Post written by Yusuke Fujiyoshi, MD, and Christopher Teshima, MD, MSc, PhD, from the Advanced Therapeutic Endoscopy Centre, St Michael’s Hospital, University of Toronto, Toronto, Ontario, Canada.

We experienced a peroral endoscopic myotomy (POEM) case in which the EndoFLIP (Medtronic, Inc, Shoreview, Minn, USA) catheter was inserted into the submucosal tunnel and inflated into the mediastinum, leading to deeper injury and mediastinitis.
In the 58-year-old man with esophageal dysphagia, EGD showed spastic contractions in the esophageal body and a tight gastroesophageal junction (GEJ). High-resolution manometry displayed esophagogastric junction outflow obstruction with hypercontractile esophagus. POEM was performed.

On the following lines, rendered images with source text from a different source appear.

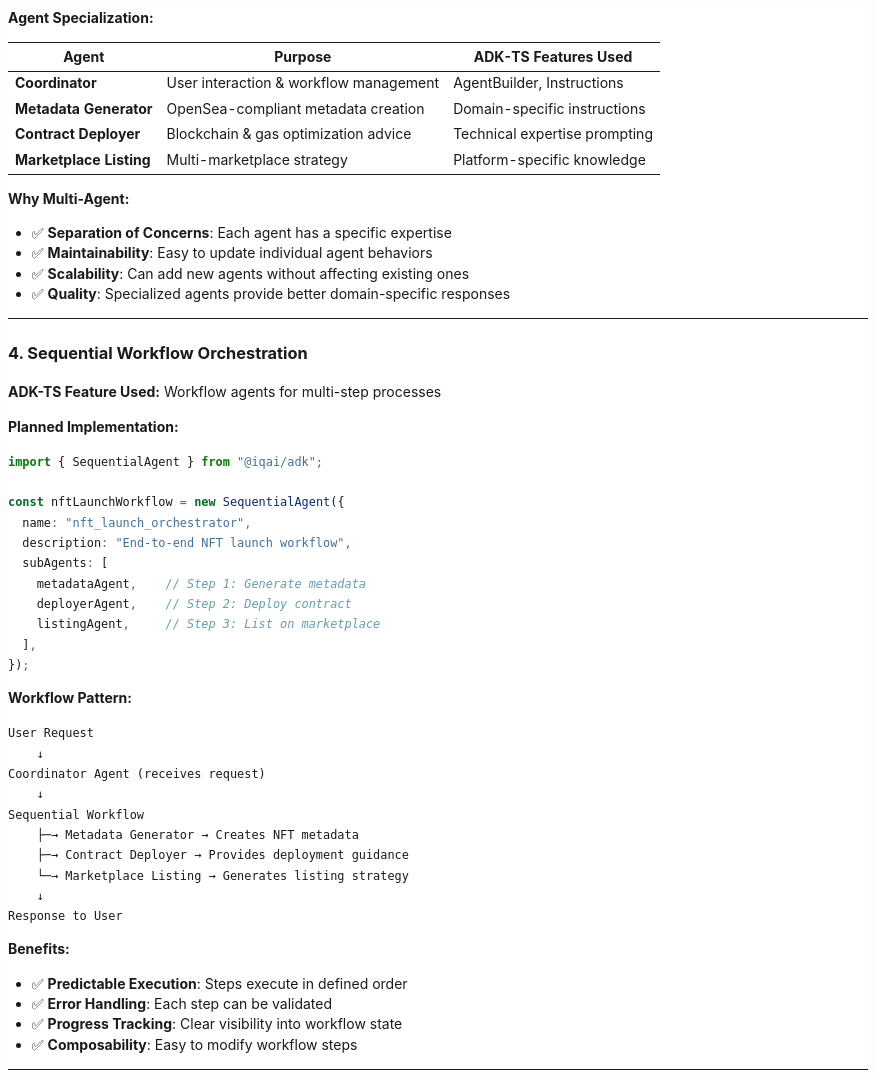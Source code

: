 **Agent Specialization:**

| Agent | Purpose | ADK-TS Features Used |
|-------|---------|---------------------|
| **Coordinator** | User interaction & workflow management | AgentBuilder, Instructions |
| **Metadata Generator** | OpenSea-compliant metadata creation | Domain-specific instructions |
| **Contract Deployer** | Blockchain & gas optimization advice | Technical expertise prompting |
| **Marketplace Listing** | Multi-marketplace strategy | Platform-specific knowledge |

**Why Multi-Agent:**
- ✅ **Separation of Concerns**: Each agent has a specific expertise
- ✅ **Maintainability**: Easy to update individual agent behaviors
- ✅ **Scalability**: Can add new agents without affecting existing ones
- ✅ **Quality**: Specialized agents provide better domain-specific responses

---

### 4. Sequential Workflow Orchestration

**ADK-TS Feature Used:** Workflow agents for multi-step processes

**Planned Implementation:**
```typescript
import { SequentialAgent } from "@iqai/adk";

const nftLaunchWorkflow = new SequentialAgent({
  name: "nft_launch_orchestrator",
  description: "End-to-end NFT launch workflow",
  subAgents: [
    metadataAgent,    // Step 1: Generate metadata
    deployerAgent,    // Step 2: Deploy contract
    listingAgent,     // Step 3: List on marketplace
  ],
});
```

**Workflow Pattern:**
```
User Request
    ↓
Coordinator Agent (receives request)
    ↓
Sequential Workflow
    ├─→ Metadata Generator → Creates NFT metadata
    ├─→ Contract Deployer → Provides deployment guidance
    └─→ Marketplace Listing → Generates listing strategy
    ↓
Response to User
```

**Benefits:**
- ✅ **Predictable Execution**: Steps execute in defined order
- ✅ **Error Handling**: Each step can be validated
- ✅ **Progress Tracking**: Clear visibility into workflow state
- ✅ **Composability**: Easy to modify workflow steps

---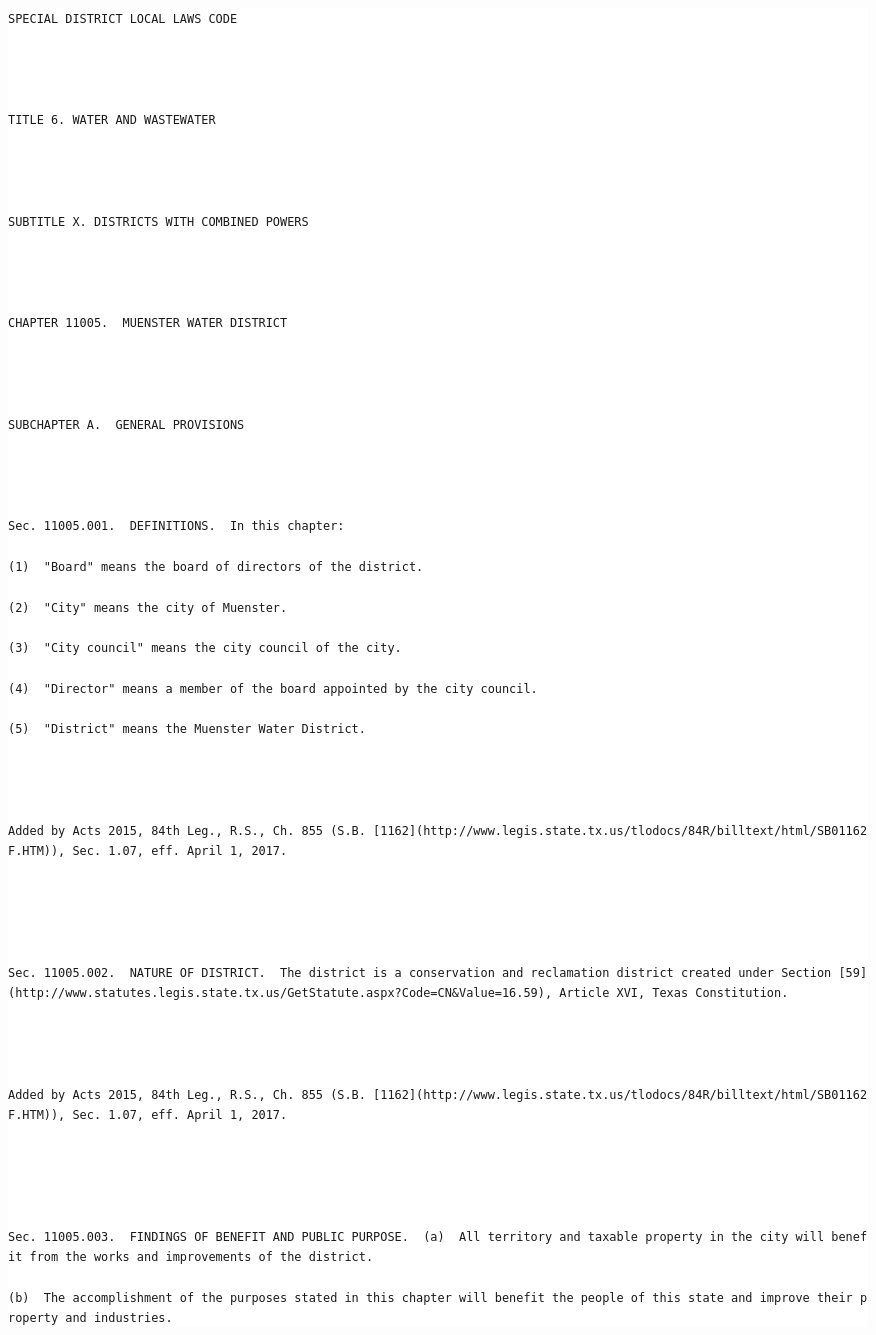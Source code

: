 ﻿
    
    
    	
    					
    
    
    SPECIAL DISTRICT LOCAL LAWS CODE
    
      
    
    
    TITLE 6. WATER AND WASTEWATER
    
      
    
    
    SUBTITLE X. DISTRICTS WITH COMBINED POWERS
    
      
    
    
    CHAPTER 11005.  MUENSTER WATER DISTRICT
    
      
    
    
    SUBCHAPTER A.  GENERAL PROVISIONS
    
      
    
    
    Sec. 11005.001.  DEFINITIONS.  In this chapter:
    
    (1)  "Board" means the board of directors of the district.
    
    (2)  "City" means the city of Muenster.
    
    (3)  "City council" means the city council of the city.
    
    (4)  "Director" means a member of the board appointed by the city council.
    
    (5)  "District" means the Muenster Water District.
    
    
    
    
    Added by Acts 2015, 84th Leg., R.S., Ch. 855 (S.B. [1162](http://www.legis.state.tx.us/tlodocs/84R/billtext/html/SB01162F.HTM)), Sec. 1.07, eff. April 1, 2017.
    
    
    
    
    
    Sec. 11005.002.  NATURE OF DISTRICT.  The district is a conservation and reclamation district created under Section [59](http://www.statutes.legis.state.tx.us/GetStatute.aspx?Code=CN&Value=16.59), Article XVI, Texas Constitution.
    
    
    
    
    Added by Acts 2015, 84th Leg., R.S., Ch. 855 (S.B. [1162](http://www.legis.state.tx.us/tlodocs/84R/billtext/html/SB01162F.HTM)), Sec. 1.07, eff. April 1, 2017.
    
    
    
    
    
    Sec. 11005.003.  FINDINGS OF BENEFIT AND PUBLIC PURPOSE.  (a)  All territory and taxable property in the city will benefit from the works and improvements of the district.
    
    (b)  The accomplishment of the purposes stated in this chapter will benefit the people of this state and improve their property and industries.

We injected saline before mucosal incision was made at 30 cm from the incisors. Then the submucosal tunnel was extended to the gastric side until 44 cm, 2 cm beyond the GEJ.
Myotomy was performed to the circular muscle from 32 to 44 cm, although some longitudinal muscles were lacerated, and a full-thickness defect was seen at some areas. Following completion of myotomy, the EndoFLIP catheter was blindly reinserted into the esophagus. The balloon was inflated to 30 mL but without visualized localization of the GEJ on EndoFLIP readout.
Suspecting that the catheter may be mispositioned, we deflated the balloon and reinserted the endoscope, demonstrating that the EndoFLIP catheter passed through the incision into the submucosal tunnel.
After the catheter was removed, the endoscope was advanced back into the submucosal tunnel, where a large muscular layer defect was seen extending into the mediastinum, suggesting that the balloon had been inflated within the tunnel and expanded into the mediastinum. Some vessels were newly visualized in the submucosal tunnel, which were coagulated.
We then closed the mucosal incision with endoclips. On postoperative day 1, the patient developed chest pain and desaturation. He was febrile with elevated white blood cells. CT scan showed pleural effusion and atelectasis, suggesting mild mediastinitis. We kept the patient nil per os and treated him with antibiotics. Body temperature and white blood cells decreased daily, and mediastinitis improved. Oral diet was slowly reintroduced, and he was discharged on day 6.
Because EndoFLIP allows for real-time evaluation of the lower esophageal sphincter, using it during POEM is increasingly common. However, our case illustrates the potential risk of the EndoFLIP catheter being inserted through the esophageal incision and into the submucosal tunnel, with inflation into the mediastinum.
When using EndoFLIP during POEM, the endoscope should be reinserted prior to balloon inflation to confirm appropriate position of the catheter within the esophageal lumen.

A, Spastic contraction in the esophageal body. B, Barium esophagogram showing spastic contractions and stasis of barium.